In his explanatory letter, Mr. Haynes states, “The truth is I was asked by a county official to contact…“ this part of his letter is very interesting.  Surely Mr. Haynes new why this “county official” was asking for information.  I wonder who the county official was and on what side of the debate was the “official”.  As stated previously, it was well known at this time which side of the debate each of the key participants was on.  Mr. Haynes further justifies his involvement by stating what he had asked for was“…information anyone could have requested.”   My first thought was “then why didn’t the person wanting the information ask for it”? Or was the objective to have the information look more “official and substantiated” coming from the Hamilton County Assessor's Office or perhaps Mr. Haynes’ purpose was to do a favor for the “county official” who made the request.  

Mr. Haynes explanation in his letter (knowingly or unknowingly) states an untruth that many proponents of the sewage plant also kept repeating in an effort to support their claims.  Mr. Haynes states the reason he was asked to contact his fellow Assessor of Property was to “... ask them to share the property values near a recently built treatment facility…”  The plant in question was built in 1971 (not recently built as Mr. Haynes states in his letter) and renovated in 2015.   This was a key fact that was argued and proven during our presentation to the County Commission.  

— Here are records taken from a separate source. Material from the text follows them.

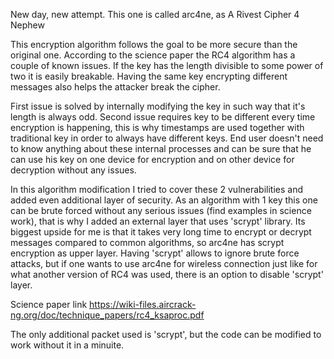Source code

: New day, new attempt. This one is called arc4ne, as A Rivest Cipher 4 Nephew

This encryption algorithm follows the goal to be more secure than the original one.
According to the science paper the RC4 algorithm has a couple of known issues.
If the key has the length divisible to some power of two it is easily breakable.
Having the same key encrypting different messages also helps the attacker break the cipher.

First issue is solved by internally modifying the key in such way that it's length is always odd.
Second issue requires key to be different every time encryption is happening, this is why timestamps are used together
with traditional key in order to always have different keys. End user doesn't need to know anything about these internal
processes and can be sure that he can use his key on one device for encryption and on other device for decryption
without any issues.

In this algorithm modification I tried to cover these 2 vulnerabilities and added even additional layer of security.
As an algorithm with 1 key this one can be brute forced without any serious issues (find examples in science work),
that is why I added an external layer that uses 'scrypt' library. Its biggest upside for me is that it takes very long
time to encrypt or decrypt messages compared to common algorithms, so arc4ne has scrypt encryption as upper layer.
Having 'scrypt' allows to ignore brute force attacks, but if one wants to use arc4ne for wireless connection just like
for what another version of RC4 was used, there is an option to disable 'scrypt' layer.

Science paper link
https://wiki-files.aircrack-ng.org/doc/technique_papers/rc4_ksaproc.pdf

The only additional packet used is 'scrypt', but the code can be modified to work without it in a minuite. 

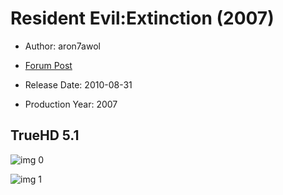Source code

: # Resident Evil:Extinction (2007)

* Author: aron7awol

* [Forum Post](https://www.avsforum.com/threads/bass-eq-for-filtered-movies.2995212/post-58327088)

* Release Date: 2010-08-31
* Production Year: 2007

## TrueHD 5.1

![img 0](https://i.imgur.com/QDqQRhG.jpg)

![img 1](https://i.imgur.com/5HNgVCw.png)

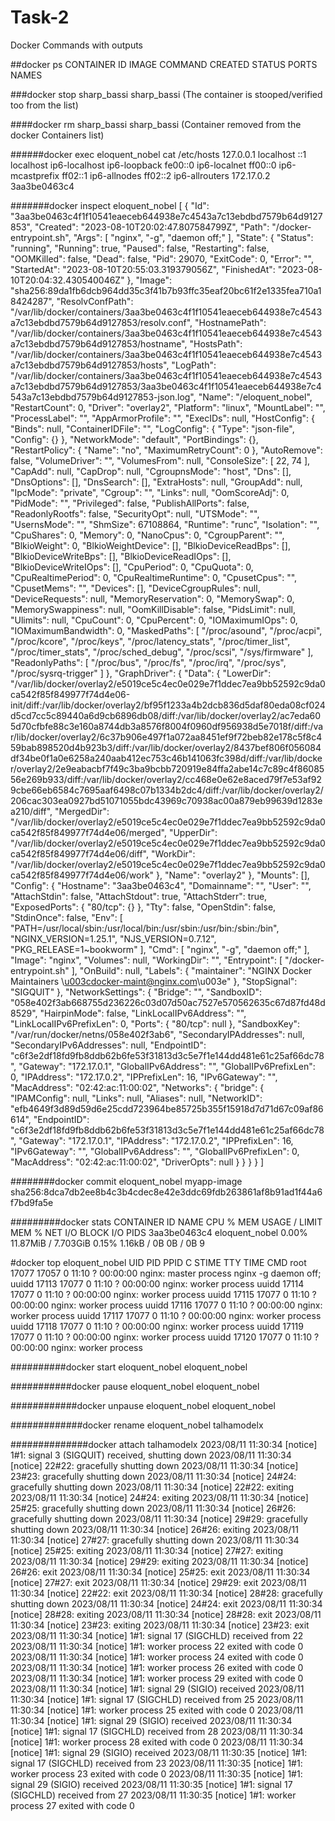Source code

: # Task-2
Docker Commands with outputs

##docker ps
CONTAINER ID   IMAGE     COMMAND   CREATED   STATUS    PORTS     NAMES 

###docker stop sharp_bassi
sharp_bassi  (The container is stooped/verified too from the list)

####docker rm sharp_bassi
sharp_bassi  (Container removed from the docker Containers list)

######docker exec eloquent_nobel cat /etc/hosts
127.0.0.1       localhost
::1     localhost ip6-localhost ip6-loopback
fe00::0 ip6-localnet
ff00::0 ip6-mcastprefix
ff02::1 ip6-allnodes
ff02::2 ip6-allrouters
172.17.0.2      3aa3be0463c4

#######docker inspect eloquent_nobel
[
    {
        "Id": "3aa3be0463c4f1f10541eaeceb644938e7c4543a7c13ebdbd7579b64d9127853",
        "Created": "2023-08-10T20:02:47.807584799Z",
        "Path": "/docker-entrypoint.sh",
        "Args": [
            "nginx",
            "-g",
            "daemon off;"
        ],
        "State": {
            "Status": "running",
            "Running": true,
            "Paused": false,
            "Restarting": false,
            "OOMKilled": false,
            "Dead": false,
            "Pid": 29070,
            "ExitCode": 0,
            "Error": "",
            "StartedAt": "2023-08-10T20:55:03.319379056Z",
            "FinishedAt": "2023-08-10T20:04:32.430540046Z"
        },
        "Image": "sha256:89da1fb6dcb964dd35c3f41b7b93ffc35eaf20bc61f2e1335fea710a18424287",
        "ResolvConfPath": "/var/lib/docker/containers/3aa3be0463c4f1f10541eaeceb644938e7c4543a7c13ebdbd7579b64d9127853/resolv.conf",
        "HostnamePath": "/var/lib/docker/containers/3aa3be0463c4f1f10541eaeceb644938e7c4543a7c13ebdbd7579b64d9127853/hostname",
        "HostsPath": "/var/lib/docker/containers/3aa3be0463c4f1f10541eaeceb644938e7c4543a7c13ebdbd7579b64d9127853/hosts",
        "LogPath": "/var/lib/docker/containers/3aa3be0463c4f1f10541eaeceb644938e7c4543a7c13ebdbd7579b64d9127853/3aa3be0463c4f1f10541eaeceb644938e7c4543a7c13ebdbd7579b64d9127853-json.log",
        "Name": "/eloquent_nobel",
        "RestartCount": 0,
        "Driver": "overlay2",
        "Platform": "linux",
        "MountLabel": "",
        "ProcessLabel": "",
        "AppArmorProfile": "",
        "ExecIDs": null,
        "HostConfig": {
            "Binds": null,
            "ContainerIDFile": "",
            "LogConfig": {
                "Type": "json-file",
                "Config": {}
            },
            "NetworkMode": "default",
            "PortBindings": {},
            "RestartPolicy": {
                "Name": "no",
                "MaximumRetryCount": 0
            },
            "AutoRemove": false,
            "VolumeDriver": "",
            "VolumesFrom": null,
            "ConsoleSize": [
                22,
                74
            ],
            "CapAdd": null,
            "CapDrop": null,
            "CgroupnsMode": "host",
            "Dns": [],
            "DnsOptions": [],
            "DnsSearch": [],
            "ExtraHosts": null,
            "GroupAdd": null,
            "IpcMode": "private",
            "Cgroup": "",
            "Links": null,
            "OomScoreAdj": 0,
            "PidMode": "",
            "Privileged": false,
            "PublishAllPorts": false,
            "ReadonlyRootfs": false,
            "SecurityOpt": null,
            "UTSMode": "",
            "UsernsMode": "",
            "ShmSize": 67108864,
            "Runtime": "runc",
            "Isolation": "",
            "CpuShares": 0,
            "Memory": 0,
            "NanoCpus": 0,
            "CgroupParent": "",
            "BlkioWeight": 0,
            "BlkioWeightDevice": [],
            "BlkioDeviceReadBps": [],
            "BlkioDeviceWriteBps": [],
            "BlkioDeviceReadIOps": [],
            "BlkioDeviceWriteIOps": [],
            "CpuPeriod": 0,
            "CpuQuota": 0,
            "CpuRealtimePeriod": 0,
            "CpuRealtimeRuntime": 0,
            "CpusetCpus": "",
            "CpusetMems": "",
            "Devices": [],
            "DeviceCgroupRules": null,
            "DeviceRequests": null,
            "MemoryReservation": 0,
            "MemorySwap": 0,
            "MemorySwappiness": null,
            "OomKillDisable": false,
            "PidsLimit": null,
            "Ulimits": null,
            "CpuCount": 0,
            "CpuPercent": 0,
            "IOMaximumIOps": 0,
            "IOMaximumBandwidth": 0,
            "MaskedPaths": [
                "/proc/asound",
                "/proc/acpi",
                "/proc/kcore",
                "/proc/keys",
                "/proc/latency_stats",
                "/proc/timer_list",
                "/proc/timer_stats",
                "/proc/sched_debug",
                "/proc/scsi",
                "/sys/firmware"
            ],
            "ReadonlyPaths": [
                "/proc/bus",
                "/proc/fs",
                "/proc/irq",
                "/proc/sys",
                "/proc/sysrq-trigger"
            ]
        },
        "GraphDriver": {
            "Data": {
                "LowerDir": "/var/lib/docker/overlay2/e5019ce5c4ec0e029e7f1ddec7ea9bb52592c9da0ca542f85f849977f74d4e06-init/diff:/var/lib/docker/overlay2/bf95f1233a4b2dcb836d5daf80eda08cf024d5cd7cc5c89440a6d9cb6896db08/diff:/var/lib/docker/overlay2/ac7eda605d70cfbfe88c3e160a8744db3a8576f8004f0960df956938d5e7018f/diff:/var/lib/docker/overlay2/6c37b906e497f1a072aa8451ef9f72beb82e178c5f8c459bab898520d4b923b3/diff:/var/lib/docker/overlay2/8437bef806f056084df34be0f1a0e6258a240aab412ec753c46b141063fc398d/diff:/var/lib/docker/overlay2/2e9eabacbf7f49c3ba9bcbb720919e84ffa2abe14c7c89c4f8608556e269b933/diff:/var/lib/docker/overlay2/cc468e0e62e8aced79f7e53af929cbe66eb6584c7695aaf6498c07b1334b2dc4/diff:/var/lib/docker/overlay2/206cac303ea0927bd51071055bdc43969c70938ac00a879eb99639d1283ea210/diff",
                "MergedDir": "/var/lib/docker/overlay2/e5019ce5c4ec0e029e7f1ddec7ea9bb52592c9da0ca542f85f849977f74d4e06/merged",
                "UpperDir": "/var/lib/docker/overlay2/e5019ce5c4ec0e029e7f1ddec7ea9bb52592c9da0ca542f85f849977f74d4e06/diff",
                "WorkDir": "/var/lib/docker/overlay2/e5019ce5c4ec0e029e7f1ddec7ea9bb52592c9da0ca542f85f849977f74d4e06/work"
            },
            "Name": "overlay2"
        },
        "Mounts": [],
        "Config": {
            "Hostname": "3aa3be0463c4",
            "Domainname": "",
            "User": "",
            "AttachStdin": false,
            "AttachStdout": true,
            "AttachStderr": true,
            "ExposedPorts": {
                "80/tcp": {}
            },
            "Tty": false,
            "OpenStdin": false,
            "StdinOnce": false,
            "Env": [
                "PATH=/usr/local/sbin:/usr/local/bin:/usr/sbin:/usr/bin:/sbin:/bin",
                "NGINX_VERSION=1.25.1",
                "NJS_VERSION=0.7.12",
                "PKG_RELEASE=1~bookworm"
            ],
            "Cmd": [
                "nginx",
                "-g",
                "daemon off;"
            ],
            "Image": "nginx",
            "Volumes": null,
            "WorkingDir": "",
            "Entrypoint": [
                "/docker-entrypoint.sh"
            ],
            "OnBuild": null,
            "Labels": {
                "maintainer": "NGINX Docker Maintainers \u003cdocker-maint@nginx.com\u003e"
            },
            "StopSignal": "SIGQUIT"
        },
        "NetworkSettings": {
            "Bridge": "",
            "SandboxID": "058e402f3ab668755d236226c03d07d50ac7527e570562635c67d87fd48d8529",
            "HairpinMode": false,
            "LinkLocalIPv6Address": "",
            "LinkLocalIPv6PrefixLen": 0,
            "Ports": {
                "80/tcp": null
            },
            "SandboxKey": "/var/run/docker/netns/058e402f3ab6",
            "SecondaryIPAddresses": null,
            "SecondaryIPv6Addresses": null,
            "EndpointID": "c6f3e2df18fd9fb8ddb62b6fe53f31813d3c5e7f1e144dd481e61c25af66dc78",
            "Gateway": "172.17.0.1",
            "GlobalIPv6Address": "",
            "GlobalIPv6PrefixLen": 0,
            "IPAddress": "172.17.0.2",
            "IPPrefixLen": 16,
            "IPv6Gateway": "",
            "MacAddress": "02:42:ac:11:00:02",
            "Networks": {
                "bridge": {
                    "IPAMConfig": null,
                    "Links": null,
                    "Aliases": null,
                    "NetworkID": "efb4649f3d89d59d6e25cdd723964be85725b355f15918d7d71d67c09af86614",
                    "EndpointID": "c6f3e2df18fd9fb8ddb62b6fe53f31813d3c5e7f1e144dd481e61c25af66dc78",
                    "Gateway": "172.17.0.1",
                    "IPAddress": "172.17.0.2",
                    "IPPrefixLen": 16,
                    "IPv6Gateway": "",
                    "GlobalIPv6Address": "",
                    "GlobalIPv6PrefixLen": 0,
                    "MacAddress": "02:42:ac:11:00:02",
                    "DriverOpts": null
                }
            }
        }
    }
]

########docker commit eloquent_nobel myapp-image
sha256:8dca7db2ee8b4c3b4cdec8e42e3ddc69fdb263861af8b91ad1f44a6f7bd9fa5e


#########docker stats
CONTAINER ID   NAME             CPU %     MEM USAGE / LIMIT     MEM %     NET I/O       BLOCK I/O   PIDS
3aa3be0463c4   eloquent_nobel   0.00%     11.87MiB / 7.703GiB   0.15%     1.16kB / 0B   0B / 0B     9

#docker top eloquent_nobel
UID                 PID                 PPID                C                   STIME               TTY                 TIME                CMD
root                17077               17057               0                   11:10               ?                   00:00:00            nginx: master process nginx -g daemon off;
uuidd               17113               17077               0                   11:10               ?                   00:00:00            nginx: worker process
uuidd               17114               17077               0                   11:10               ?                   00:00:00            nginx: worker process
uuidd               17115               17077               0                   11:10               ?                   00:00:00            nginx: worker process
uuidd               17116               17077               0                   11:10               ?                   00:00:00            nginx: worker process
uuidd               17117               17077               0                   11:10               ?                   00:00:00            nginx: worker process
uuidd               17118               17077               0                   11:10               ?                   00:00:00            nginx: worker process
uuidd               17119               17077               0                   11:10               ?                   00:00:00            nginx: worker process
uuidd               17120               17077               0                   11:10               ?                   00:00:00            nginx: worker process


##########docker start eloquent_nobel
eloquent_nobel

###########docker pause eloquent_nobel
eloquent_nobel

############docker unpause eloquent_nobel
eloquent_nobel

#############docker rename  eloquent_nobel talhamodelx

##############docker attach talhamodelx
2023/08/11 11:30:34 [notice] 1#1: signal 3 (SIGQUIT) received, shutting down
2023/08/11 11:30:34 [notice] 22#22: gracefully shutting down
2023/08/11 11:30:34 [notice] 23#23: gracefully shutting down
2023/08/11 11:30:34 [notice] 24#24: gracefully shutting down
2023/08/11 11:30:34 [notice] 22#22: exiting
2023/08/11 11:30:34 [notice] 24#24: exiting
2023/08/11 11:30:34 [notice] 25#25: gracefully shutting down
2023/08/11 11:30:34 [notice] 26#26: gracefully shutting down
2023/08/11 11:30:34 [notice] 29#29: gracefully shutting down
2023/08/11 11:30:34 [notice] 26#26: exiting
2023/08/11 11:30:34 [notice] 27#27: gracefully shutting down
2023/08/11 11:30:34 [notice] 25#25: exiting
2023/08/11 11:30:34 [notice] 27#27: exiting
2023/08/11 11:30:34 [notice] 29#29: exiting
2023/08/11 11:30:34 [notice] 26#26: exit
2023/08/11 11:30:34 [notice] 25#25: exit
2023/08/11 11:30:34 [notice] 27#27: exit
2023/08/11 11:30:34 [notice] 29#29: exit
2023/08/11 11:30:34 [notice] 22#22: exit
2023/08/11 11:30:34 [notice] 28#28: gracefully shutting down
2023/08/11 11:30:34 [notice] 24#24: exit
2023/08/11 11:30:34 [notice] 28#28: exiting
2023/08/11 11:30:34 [notice] 28#28: exit
2023/08/11 11:30:34 [notice] 23#23: exiting
2023/08/11 11:30:34 [notice] 23#23: exit
2023/08/11 11:30:34 [notice] 1#1: signal 17 (SIGCHLD) received from 22
2023/08/11 11:30:34 [notice] 1#1: worker process 22 exited with code 0
2023/08/11 11:30:34 [notice] 1#1: worker process 24 exited with code 0
2023/08/11 11:30:34 [notice] 1#1: worker process 26 exited with code 0
2023/08/11 11:30:34 [notice] 1#1: worker process 29 exited with code 0
2023/08/11 11:30:34 [notice] 1#1: signal 29 (SIGIO) received
2023/08/11 11:30:34 [notice] 1#1: signal 17 (SIGCHLD) received from 25
2023/08/11 11:30:34 [notice] 1#1: worker process 25 exited with code 0
2023/08/11 11:30:34 [notice] 1#1: signal 29 (SIGIO) received
2023/08/11 11:30:34 [notice] 1#1: signal 17 (SIGCHLD) received from 28
2023/08/11 11:30:34 [notice] 1#1: worker process 28 exited with code 0
2023/08/11 11:30:34 [notice] 1#1: signal 29 (SIGIO) received
2023/08/11 11:30:35 [notice] 1#1: signal 17 (SIGCHLD) received from 23
2023/08/11 11:30:35 [notice] 1#1: worker process 23 exited with code 0
2023/08/11 11:30:35 [notice] 1#1: signal 29 (SIGIO) received
2023/08/11 11:30:35 [notice] 1#1: signal 17 (SIGCHLD) received from 27
2023/08/11 11:30:35 [notice] 1#1: worker process 27 exited with code 0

Please also let me comment on another issue behind the recent mud slinging between the Property Assessor campaigns.  Tax records of Creeks Bend Golf Club show the tax payments (since Mr. Haynes has taken office in 2016) have decreased by 28 percent.   Mr. Haynes explanation for this has been quoted in the Times Free Press, "Reassessments are a four-year process and the bulk of the 2017 assessment was done by the previous administration before I took office (on Sept. 1, 2016)," Haynes said in a January interview. "About half of the golf club is underwater when it rains, and when the staff factored in the most recent (Federal Emergency Management Agency) flood map showing a portion of the golf course is underwater, the value naturally went down."  This argument seems fair.  Close to where I live is a golf course.  It too is under water when it rains.   The golf course near my house is made up of five different tax-assessed parcels of land.   

According to the Hamilton County GIS, 50 percent of the largest and most expensive parcel lies in the FEMA floodway and it, too, as FEMA accurately predicts, is 50 percent under water during a heavy rain.  Applying Mr. Haynes’ reasoning I expected to see their tax bill lowered too.  That would have been fair.  However, since 2016 their tax bill has increased by 1.3 percent. If it were me, I’d be headed to the Assessors Office today.

So as Mr. Haynes states in his recent letter to our community, “You deserve to know the facts….” and so now Hamilton County I hope you do.

Thankfully, residents of Hamilton County now have a choice for representation in the County Assessors Office.   Please lend your support and vote for Randy Fairbanks in the Republican Primary on March 3.  Randy is the candidate who has proven to my community we can trust him.